Delivering closing arguments at Jocelyn Dupuis' fraud trial on Friday, defence lawyer Jean-Daniel Debkoski said his client intended no malice.
Dupuis was director-general of the Quebec Federation of Labour's construction wing between 1997 and 2008.
The former union boss is accused of billing the labour organization for tens of thousands of dollars in expenses by using fake or inflated bills.
Dupuis resigned abruptly after the extravagant expenses issue became public.
The charges against him relate to alleged offences between December 2007 and November 2008, a period in which he filed 43 expense accounts totalling $225,000.
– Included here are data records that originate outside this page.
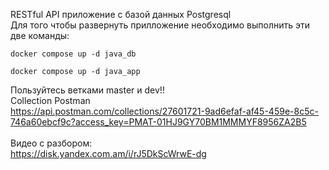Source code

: RESTful API приложение с базой данных Postgresql <br />
Для того чтобы развернуть прилложение необходимо выполнить эти две команды:
```
docker compose up -d java_db
```
```
docker compose up -d java_app
```
Пользуйтесь ветками master и dev!!
<br />
Collection Postman 
<br />
https://api.postman.com/collections/27601721-9ad6efaf-af45-459e-8c5c-746a60ebcf9c?access_key=PMAT-01HJ9GY70BM1MMMYF8956ZA2B5
<br />
<br />
Видео с разбором:
<br />
https://disk.yandex.com.am/i/rJ5DkScWrwE-dg
<br />
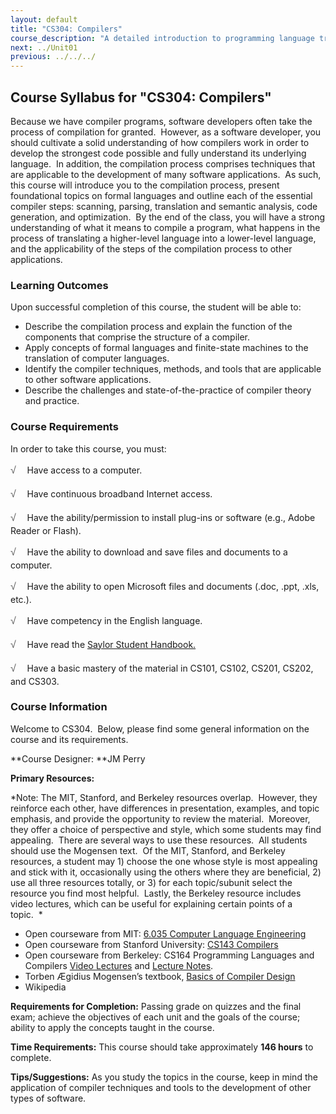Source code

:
 ```yaml
---
layout: default
title: "CS304: Compilers"
course_description: "A detailed introduction to programming language translation, including the functions and general organization of compiler design and interpreters. Focuses on the study of syntax, semantics, ambiguities, procedures replication, iteration, and recursion in these languages."
next: ../Unit01
previous: ../../../
---
```

Course Syllabus for "CS304: Compilers"
--------------------------------------

Because we have compiler programs, software developers often take the
process of compilation for granted.  However, as a software developer,
you should cultivate a solid understanding of how compilers work in
order to develop the strongest code possible and fully understand its
underlying language.  In addition, the compilation process comprises
techniques that are applicable to the development of many software
applications.  As such, this course will introduce you to the
compilation process, present foundational topics on formal languages and
outline each of the essential compiler steps: scanning, parsing,
translation and semantic analysis, code generation, and optimization. 
By the end of the class, you will have a strong understanding of what it
means to compile a program, what happens in the process of translating a
higher-level language into a lower-level language, and the applicability
of the steps of the compilation process to other applications.

### Learning Outcomes

Upon successful completion of this course, the student will be able
to:  
  

-   <span dir="LTR">Describe the compilation process and explain the
    function of the components that comprise the structure of a
    compiler.</span>
-   <span dir="LTR">Apply concepts of formal languages and finite-state
    machines to the translation of computer languages.</span>
-   <span dir="LTR">Identify the compiler techniques, methods, and tools
    that are applicable to other software applications.</span>
-   <span dir="LTR">Describe the challenges and state-of-the-practice of
    compiler theory and practice.</span>

### Course Requirements

In order to take this course, you must:  
  
 <span dir="LTR"><span
style="color: rgb(85, 85, 85); font-family: 'Myriad Pro', 'Gill Sans', 'Gill Sans MT', Calibri, sans-serif; font-size: 16px; line-height: 24px; text-align: left; -webkit-text-size-adjust: none; ">√
   </span>Have access to a computer.</span>  
  
 <span dir="LTR"><span
style="color: rgb(85, 85, 85); font-family: 'Myriad Pro', 'Gill Sans', 'Gill Sans MT', Calibri, sans-serif; font-size: 16px; line-height: 24px; text-align: left; -webkit-text-size-adjust: none; ">√
   </span>Have continuous broadband Internet access.</span>  
  
 <span dir="LTR"><span
style="color: rgb(85, 85, 85); font-family: 'Myriad Pro', 'Gill Sans', 'Gill Sans MT', Calibri, sans-serif; font-size: 16px; line-height: 24px; text-align: left; -webkit-text-size-adjust: none; ">√
   </span>Have the ability/permission to install plug-ins or software
(e.g., Adobe Reader or Flash).</span>  
  
 <span dir="LTR"><span
style="color: rgb(85, 85, 85); font-family: 'Myriad Pro', 'Gill Sans', 'Gill Sans MT', Calibri, sans-serif; font-size: 16px; line-height: 24px; text-align: left; -webkit-text-size-adjust: none; ">√
   </span>Have the ability to download and save files and documents to a
computer.</span>  
  
 <span dir="LTR"><span
style="color: rgb(85, 85, 85); font-family: 'Myriad Pro', 'Gill Sans', 'Gill Sans MT', Calibri, sans-serif; font-size: 16px; line-height: 24px; text-align: left; -webkit-text-size-adjust: none; ">√
   </span>Have the ability to open Microsoft files and documents (.doc,
.ppt, .xls, etc.).</span>  
  
 <span dir="LTR"><span
style="color: rgb(85, 85, 85); font-family: 'Myriad Pro', 'Gill Sans', 'Gill Sans MT', Calibri, sans-serif; font-size: 16px; line-height: 24px; text-align: left; -webkit-text-size-adjust: none; ">√
   </span>Have competency in the English language.</span>  

<span dir="LTR"><span
style="color: rgb(85, 85, 85); font-family: 'Myriad Pro', 'Gill Sans', 'Gill Sans MT', Calibri, sans-serif; font-size: 16px; line-height: 24px; text-align: left; -webkit-text-size-adjust: none; ">√   
</span></span>Have read the [Saylor Student
Handbook.](http://www.saylor.org/site/wp-content/uploads/2012/05/Saylor-StudentHandbook.pdf)

<span dir="LTR"><span
style="color: rgb(85, 85, 85); font-family: 'Myriad Pro', 'Gill Sans', 'Gill Sans MT', Calibri, sans-serif; font-size: 16px; line-height: 24px; text-align: left; -webkit-text-size-adjust: none; ">√
   </span>Have a basic mastery of the material in </span>CS101, CS102,
CS201, CS202, and CS303.

### Course Information

Welcome to CS304.  Below, please find some general information on the
course and its requirements.

**Course Designer: **JM Perry

**Primary Resources:**

*Note: The MIT, Stanford, and Berkeley resources overlap.  However, they
reinforce each other, have differences in presentation, examples, and
topic emphasis, and provide the opportunity to review the material. 
Moreover, they offer a choice of perspective and style, which some
students may find appealing.  There are several ways to use these
resources.  All students should use the Mogensen text.  Of the MIT,
Stanford, and Berkeley resources, a student may 1) choose the one whose
style is most appealing and stick with it, occasionally using the others
where they are beneficial, 2) use all three resources totally, or 3) for
each topic/subunit select the resource you find most helpful.  Lastly,
the Berkeley resource includes video lectures, which can be useful for
explaining certain points of a topic.  *

-   <span dir="LTR">Open courseware from MIT: </span>[6.035 Computer
    Language
    Engineering](http://ocw.mit.edu/courses/electrical-engineering-and-computer-science/6-035-computer-language-engineering-spring-2010/index.htm)
-   <span dir="LTR">Open courseware from Stanford University:
    </span>[CS143 Compilers](http://www.stanford.edu/class/cs143/)
-   <span dir="LTR">Open courseware from Berkeley: CS164 Programming
    Languages and Compilers </span>[Video
    Lectures](http://webcast.berkeley.edu/playlist#c,d,Computer_Science,03D59E2ECDDA66DF) and
    [Lecture
    Notes](http://inst.eecs.berkeley.edu/~cs164/sp11/lectures/).
-   <span dir="LTR">Torben Ægidius Mogensen’s</span> textbook, [Basics
    of Compiler
    Design](http://www.diku.dk/hjemmesider/ansatte/torbenm/Basics/basics_lulu2.pdf)
-   <span dir="LTR">Wikipedia </span>

**Requirements for Completion:** Passing grade on quizzes and the final
exam; achieve the objectives of each unit and the goals of the course;
ability to apply the concepts taught in the course.

**Time Requirements:** This course should take approximately
**146 hours** to complete.

**Tips/Suggestions:** As you study the topics in the course, keep in
mind the application of compiler techniques and tools to the development
of other types of software.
During the trial, provincial police witnesses said investigators identified 144 bills they say could represent more than $63,000 in fake or inflated invoices.
Of those, half are fake bills with no verifiable transaction record available, police said. The other half are allegedly inflated, with investigators having tracked down original receipts they say were far less than what was billed for.
The majority of those expenses were lavish restaurant bills.
Debkoski said union brass was aware and accepted the practice because Dupuis often paid union-related expenses out of pocket.
"Was it a lack of elegance, of tact, of transparency? Yes. But at the time, everyone knew,'' Debkoski told Quebec court Judge Denis Lavergne.
Debkoski said that while some of Dupuis's actions, such as billing expensive bottles of wines, may not have been morally justifiable, they do not constitute fraud because there was no criminal intent and no harm was caused to another party.
To that, Lavergne expressed skepticism that all of the money Dupuis claimed ended up going back to the workers.
Provincial police investigators showed at the trial that Dupuis didn't hesitate to order $300 or $400 bottles of wine at restaurants. In one instance, he claimed $1,500 for a meal when the bill was $1,100. The meal was on a Sunday in December when the construction wing was officially on holiday.
In another example, Dupuis claimed $7,800 for four meals for which he did have proper receipts while on a union trip to California and Las Vegas in March 2008.
Crown prosecutor Jacques Dagenais said there was no evidence the money was for the benefit of workers at all.
The point of union dues is to provide services to members. But Dagenais questioned the tactic of billing pricey meals and expensive wines to the union.
The Crown noted that many of these meal tabs came in at $1,000, $2,000 and even $3,000 and were certainly not acceptable expenses.
"On Saturday nights? With colleagues from the same office and their wives?'' Dagenais asked.
Many of the billed events were outside of regular business hours or on weekends.
The prosecutor called the scheme ``insane,'' ``absurd,'' and ``illogical.'' He also dismissed the defence's arguments as ``laughable.''
A union accountant testified at the trial that Dupuis was the only one to give handwritten receipts because he didn't use a union-issue credit card.
The expenses were accepted without any verification.
Lavergne is set to hand down his verdict on Sept. 26.
Dupuis will be tried separately, at a later date, on one count of inciting another person to file fake documents.